» Your task
Because the pictures are not wanted, give back only the exact text of every entry below.

» Records shown
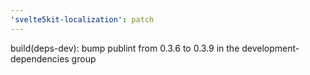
 ```yaml
---
'svelte5kit-localization': patch
---
```


build(deps-dev): bump publint from 0.3.6 to 0.3.9 in the development-dependencies group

» Response
 ```yaml
---
'svelte5kit-localization': patch
---
```


build(deps-dev): bump publint from 0.3.6 to 0.3.9 in the development-dependencies group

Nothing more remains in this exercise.